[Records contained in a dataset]
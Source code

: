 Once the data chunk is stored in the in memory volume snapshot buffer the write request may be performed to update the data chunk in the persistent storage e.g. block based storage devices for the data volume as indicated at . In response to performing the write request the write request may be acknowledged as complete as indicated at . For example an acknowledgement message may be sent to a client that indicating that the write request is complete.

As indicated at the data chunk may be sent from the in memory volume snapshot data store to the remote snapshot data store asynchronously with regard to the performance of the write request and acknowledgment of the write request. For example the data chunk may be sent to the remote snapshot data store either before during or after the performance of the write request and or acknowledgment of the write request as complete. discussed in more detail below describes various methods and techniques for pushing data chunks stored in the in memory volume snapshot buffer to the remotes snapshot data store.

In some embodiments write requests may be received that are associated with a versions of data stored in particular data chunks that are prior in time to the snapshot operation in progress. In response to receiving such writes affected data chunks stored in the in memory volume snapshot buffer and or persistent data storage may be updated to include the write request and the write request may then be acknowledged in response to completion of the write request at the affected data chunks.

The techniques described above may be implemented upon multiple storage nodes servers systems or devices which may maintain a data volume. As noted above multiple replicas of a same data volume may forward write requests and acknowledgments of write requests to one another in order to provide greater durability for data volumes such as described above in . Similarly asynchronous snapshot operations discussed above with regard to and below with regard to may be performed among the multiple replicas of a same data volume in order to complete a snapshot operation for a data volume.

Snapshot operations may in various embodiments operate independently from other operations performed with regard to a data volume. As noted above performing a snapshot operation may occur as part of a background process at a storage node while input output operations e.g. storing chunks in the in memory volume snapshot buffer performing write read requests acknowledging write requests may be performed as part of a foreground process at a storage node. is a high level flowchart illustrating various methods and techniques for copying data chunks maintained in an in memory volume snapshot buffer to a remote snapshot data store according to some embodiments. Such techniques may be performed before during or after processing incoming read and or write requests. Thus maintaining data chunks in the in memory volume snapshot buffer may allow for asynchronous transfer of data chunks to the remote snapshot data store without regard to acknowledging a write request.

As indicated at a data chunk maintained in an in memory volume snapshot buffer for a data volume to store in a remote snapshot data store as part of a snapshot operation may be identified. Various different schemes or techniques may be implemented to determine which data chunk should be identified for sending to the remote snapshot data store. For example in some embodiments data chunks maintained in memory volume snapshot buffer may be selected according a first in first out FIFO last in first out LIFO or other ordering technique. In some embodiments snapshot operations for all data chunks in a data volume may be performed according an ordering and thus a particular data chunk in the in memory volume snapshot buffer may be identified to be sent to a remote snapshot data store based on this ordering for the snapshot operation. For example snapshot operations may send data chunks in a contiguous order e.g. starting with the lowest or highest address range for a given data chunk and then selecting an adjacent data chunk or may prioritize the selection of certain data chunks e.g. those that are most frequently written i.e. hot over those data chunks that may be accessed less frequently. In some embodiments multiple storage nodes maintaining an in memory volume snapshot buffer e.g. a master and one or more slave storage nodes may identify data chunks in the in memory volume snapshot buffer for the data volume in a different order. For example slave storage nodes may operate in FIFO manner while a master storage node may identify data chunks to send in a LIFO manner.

Task to complete:
Wherever the word "requests" turns up in the records above, copy the line that holds it.

Result of the task:
In some embodiments write requests may be received that are associated with a versions of data stored in particular data chunks that are prior in time to the snapshot operation in progress. In response to receiving such writes affected data chunks stored in the in memory volume snapshot buffer and or persistent data storage may be updated to include the write request and the write request may then be acknowledged in response to completion of the write request at the affected data chunks.
The techniques described above may be implemented upon multiple storage nodes servers systems or devices which may maintain a data volume. As noted above multiple replicas of a same data volume may forward write requests and acknowledgments of write requests to one another in order to provide greater durability for data volumes such as described above in . Similarly asynchronous snapshot operations discussed above with regard to and below with regard to may be performed among the multiple replicas of a same data volume in order to complete a snapshot operation for a data volume.
Snapshot operations may in various embodiments operate independently from other operations performed with regard to a data volume. As noted above performing a snapshot operation may occur as part of a background process at a storage node while input output operations e.g. storing chunks in the in memory volume snapshot buffer performing write read requests acknowledging write requests may be performed as part of a foreground process at a storage node. is a high level flowchart illustrating various methods and techniques for copying data chunks maintained in an in memory volume snapshot buffer to a remote snapshot data store according to some embodiments. Such techniques may be performed before during or after processing incoming read and or write requests. Thus maintaining data chunks in the in memory volume snapshot buffer may allow for asynchronous transfer of data chunks to the remote snapshot data store without regard to acknowledging a write request.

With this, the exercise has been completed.